Galeri Sasha is pleased to present Being.Here, a solo exhibition by Wong Perng Fey (b.1974, Kuala Lumpur) on view from May 24th to June 21st. Perng Fey’s latest body of work marks a decisive shift in tone—away from the psychological urgency of his Beijing years and enters a space of clarity, wit, and restraint. Created between Austria and Malaysia, this series weaves together painting, sculpture, and a contemporary interpretation of Wayang Kulit, inviting us into a dialogue between past and present, self and society.
For over a decade, Perng Fey’s work was defined by emotional intensity, shaped by his experience living in Beijing. Influenced by the visceral strokes of ‘School of London’ post-war painters such as Lucian Freud and Francis Bacon, Perng Fey’s abstract paintings transcribed raw internal states with immediacy and honesty. The paintings were forged in friction—between cultures, cities, expectations, and the self—each one a site of existential urgency. Now, rooted in the contemplative structure of life in Graz, Austria and the intimacy of his memories in Malaysia, Perng Fey returns to his practice with a different mindset—one guided by observation, humour, and quiet confidence.
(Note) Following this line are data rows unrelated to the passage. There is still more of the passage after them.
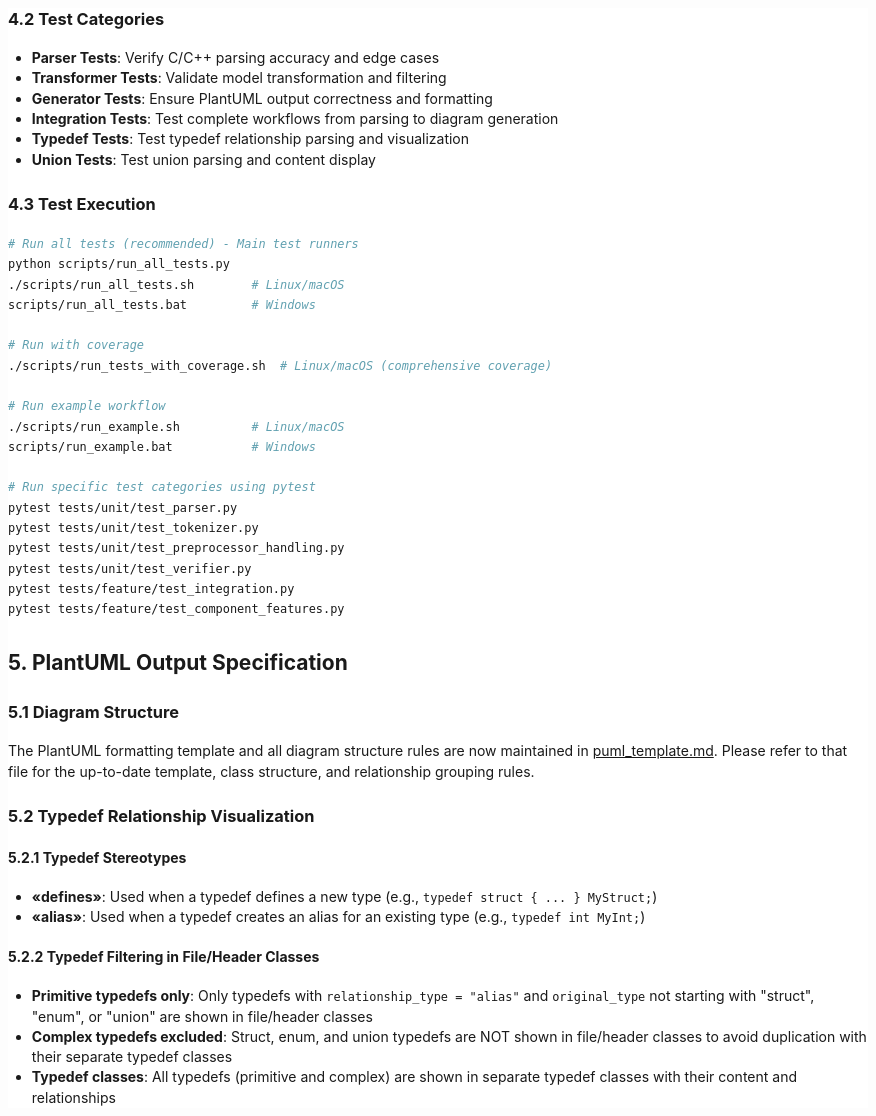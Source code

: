 ### 4.2 Test Categories
- **Parser Tests**: Verify C/C++ parsing accuracy and edge cases
- **Transformer Tests**: Validate model transformation and filtering
- **Generator Tests**: Ensure PlantUML output correctness and formatting
- **Integration Tests**: Test complete workflows from parsing to diagram generation
- **Typedef Tests**: Test typedef relationship parsing and visualization
- **Union Tests**: Test union parsing and content display

### 4.3 Test Execution
```bash
# Run all tests (recommended) - Main test runners
python scripts/run_all_tests.py
./scripts/run_all_tests.sh        # Linux/macOS
scripts/run_all_tests.bat         # Windows

# Run with coverage
./scripts/run_tests_with_coverage.sh  # Linux/macOS (comprehensive coverage)

# Run example workflow
./scripts/run_example.sh          # Linux/macOS
scripts/run_example.bat           # Windows

# Run specific test categories using pytest
pytest tests/unit/test_parser.py
pytest tests/unit/test_tokenizer.py
pytest tests/unit/test_preprocessor_handling.py
pytest tests/unit/test_verifier.py
pytest tests/feature/test_integration.py
pytest tests/feature/test_component_features.py
```

## 5. PlantUML Output Specification

### 5.1 Diagram Structure
The PlantUML formatting template and all diagram structure rules are now maintained in [puml_template.md](./puml_template.md). Please refer to that file for the up-to-date template, class structure, and relationship grouping rules.

### 5.2 Typedef Relationship Visualization

#### 5.2.1 Typedef Stereotypes
- **«defines»**: Used when a typedef defines a new type (e.g., `typedef struct { ... } MyStruct;`)
- **«alias»**: Used when a typedef creates an alias for an existing type (e.g., `typedef int MyInt;`)

#### 5.2.2 Typedef Filtering in File/Header Classes
- **Primitive typedefs only**: Only typedefs with `relationship_type = "alias"` and `original_type` not starting with "struct", "enum", or "union" are shown in file/header classes
- **Complex typedefs excluded**: Struct, enum, and union typedefs are NOT shown in file/header classes to avoid duplication with their separate typedef classes
- **Typedef classes**: All typedefs (primitive and complex) are shown in separate typedef classes with their content and relationships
They reflect a desire to step back, to arrange, and to respond. The result is a visual language that balances looseness and control, intuition and order.
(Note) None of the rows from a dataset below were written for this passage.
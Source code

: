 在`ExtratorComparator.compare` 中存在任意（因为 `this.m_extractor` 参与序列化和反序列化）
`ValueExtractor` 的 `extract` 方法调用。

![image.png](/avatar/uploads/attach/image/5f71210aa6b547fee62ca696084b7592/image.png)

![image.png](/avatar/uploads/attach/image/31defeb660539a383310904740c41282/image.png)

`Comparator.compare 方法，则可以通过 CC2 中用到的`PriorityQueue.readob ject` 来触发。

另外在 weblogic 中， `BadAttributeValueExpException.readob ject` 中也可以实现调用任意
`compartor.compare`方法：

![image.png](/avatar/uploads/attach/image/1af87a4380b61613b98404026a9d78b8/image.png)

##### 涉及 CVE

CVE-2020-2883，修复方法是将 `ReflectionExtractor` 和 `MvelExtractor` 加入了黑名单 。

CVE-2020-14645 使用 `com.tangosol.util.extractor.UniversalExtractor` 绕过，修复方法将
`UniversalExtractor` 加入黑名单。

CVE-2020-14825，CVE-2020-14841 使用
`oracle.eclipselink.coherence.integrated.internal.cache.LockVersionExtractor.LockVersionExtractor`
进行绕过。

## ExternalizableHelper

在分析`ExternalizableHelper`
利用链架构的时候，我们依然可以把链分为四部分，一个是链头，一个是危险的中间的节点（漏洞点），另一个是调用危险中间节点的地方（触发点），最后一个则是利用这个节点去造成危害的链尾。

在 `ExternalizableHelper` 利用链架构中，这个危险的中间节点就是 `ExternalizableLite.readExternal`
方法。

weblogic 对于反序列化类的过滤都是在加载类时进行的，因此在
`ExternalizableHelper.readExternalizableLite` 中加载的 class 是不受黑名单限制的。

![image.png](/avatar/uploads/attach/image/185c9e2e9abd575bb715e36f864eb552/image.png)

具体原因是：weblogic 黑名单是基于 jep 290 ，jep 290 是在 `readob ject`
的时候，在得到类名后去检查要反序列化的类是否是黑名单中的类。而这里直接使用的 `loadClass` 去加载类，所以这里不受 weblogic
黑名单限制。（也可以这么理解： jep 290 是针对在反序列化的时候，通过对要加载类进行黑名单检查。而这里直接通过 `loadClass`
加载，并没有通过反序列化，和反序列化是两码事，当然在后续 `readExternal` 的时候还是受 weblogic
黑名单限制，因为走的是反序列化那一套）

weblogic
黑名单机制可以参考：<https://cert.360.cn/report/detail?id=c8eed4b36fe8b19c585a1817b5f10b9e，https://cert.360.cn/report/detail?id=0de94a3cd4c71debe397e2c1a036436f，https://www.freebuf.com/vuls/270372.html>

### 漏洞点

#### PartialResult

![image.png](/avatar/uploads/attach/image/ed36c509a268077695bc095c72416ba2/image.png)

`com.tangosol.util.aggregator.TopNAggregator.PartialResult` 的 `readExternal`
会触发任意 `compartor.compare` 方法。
Inspired by the bright absurdity of Franz West and the observational humour of Malaysian Cartoonist, Dato Lat, Perng Fey embraces a new colour palette—pinks, yellows, ceruleans—applied with unapologetic clarity and assertiveness. Paintings unfold as structured improvisations: loose grids, silhouetted forms, and pockets of negative space evoke a kind of stage, where memory, character, and cultural reference coexist without hierarchy. West and Lat appear not as direct references, but as tonal cues—signals of playfulness, irreverence, and precision. This return to structure is not a retreat but a resolution. Perng Fey’s surfaces may appear spontaneous, but beneath them lies careful calibration: emotion distilled rather than dramatized, references integrated rather than declared.
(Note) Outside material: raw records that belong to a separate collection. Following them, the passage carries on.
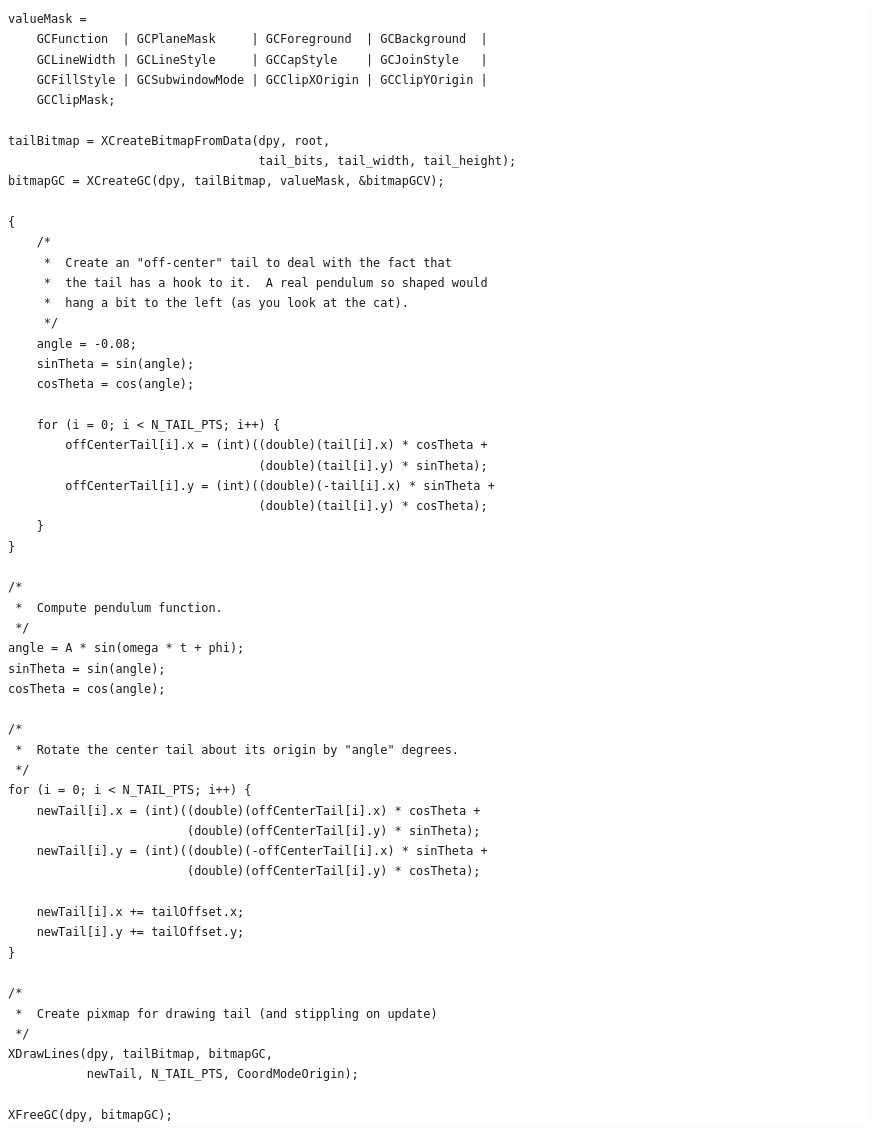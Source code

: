     valueMask =
        GCFunction  | GCPlaneMask     | GCForeground  | GCBackground  |
        GCLineWidth | GCLineStyle     | GCCapStyle    | GCJoinStyle   |
        GCFillStyle | GCSubwindowMode | GCClipXOrigin | GCClipYOrigin |
        GCClipMask;

    tailBitmap = XCreateBitmapFromData(dpy, root,
                                       tail_bits, tail_width, tail_height);
    bitmapGC = XCreateGC(dpy, tailBitmap, valueMask, &bitmapGCV);

    {
        /*
         *  Create an "off-center" tail to deal with the fact that
         *  the tail has a hook to it.  A real pendulum so shaped would
         *  hang a bit to the left (as you look at the cat).
         */
        angle = -0.08;
        sinTheta = sin(angle);
        cosTheta = cos(angle);
    
        for (i = 0; i < N_TAIL_PTS; i++) {
            offCenterTail[i].x = (int)((double)(tail[i].x) * cosTheta +
                                       (double)(tail[i].y) * sinTheta);
            offCenterTail[i].y = (int)((double)(-tail[i].x) * sinTheta +
                                       (double)(tail[i].y) * cosTheta);
        }
    }

    /*
     *  Compute pendulum function.
     */
    angle = A * sin(omega * t + phi);
    sinTheta = sin(angle);
    cosTheta = cos(angle);
    
    /*
     *  Rotate the center tail about its origin by "angle" degrees.
     */
    for (i = 0; i < N_TAIL_PTS; i++) {
        newTail[i].x = (int)((double)(offCenterTail[i].x) * cosTheta +
                             (double)(offCenterTail[i].y) * sinTheta);
        newTail[i].y = (int)((double)(-offCenterTail[i].x) * sinTheta +
                             (double)(offCenterTail[i].y) * cosTheta);
    
        newTail[i].x += tailOffset.x;
        newTail[i].y += tailOffset.y;
    }
    
    /*
     *  Create pixmap for drawing tail (and stippling on update)
     */
    XDrawLines(dpy, tailBitmap, bitmapGC,
               newTail, N_TAIL_PTS, CoordModeOrigin);

    XFreeGC(dpy, bitmapGC);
Wayang Kulit, the traditional Malaysian shadow puppet theatre acts as both a visual motif and a way of seeing. It becomes a framework for thinking through dualities: interior and exterior, gesture and interpretation, presence and projection. Rather than focusing solely on formal contrasts, Perng Fey draws on its cast of characters to reflect the strange, animated lives he encounters—figures that are unassuming, often overlooked, but full of quiet drama. These characters become a way to speak about people in transit, in negotiation, in performance. This sensibility carries into a new series of sculptural works that extend his interest in personality and presence. Referencing Franz West’s playful and tactile forms, these objects act less as interruptions and more as stand-ins—figures in space that hint at movement, at eccentricity, at the everyday as stage.
There is a shift in narrative structure as well. These works do not seek to reconstruct home or revisit the past through sentiment. They acknowledge the layered nature of diasporic identity—its contradictions, humour, and unresolved tensions—without needing to resolve them. Cultural complexity is allowed to sit alongside formal precision, not as a statement, but as one of many elements in the composition.
In Being.Here, Wong Perng Fey invites viewers to reflect on what it means to be fully present—within the layered, often contradictory forces that shape identity. Through nuanced compositions and the integration of cultural motifs, he offers a meditation on presence without performance; on being, rather than becoming. The exhibition signals a moment of arrival. Through its measured vocabulary of colour, form, and material, Being.Here quietly asserts that to remain—attentive, grounded, and unguarded—is a radical act. In doing so, Perng Fey affirms his place within an evolving conversation around contemporary abstraction and the politics of self-representation.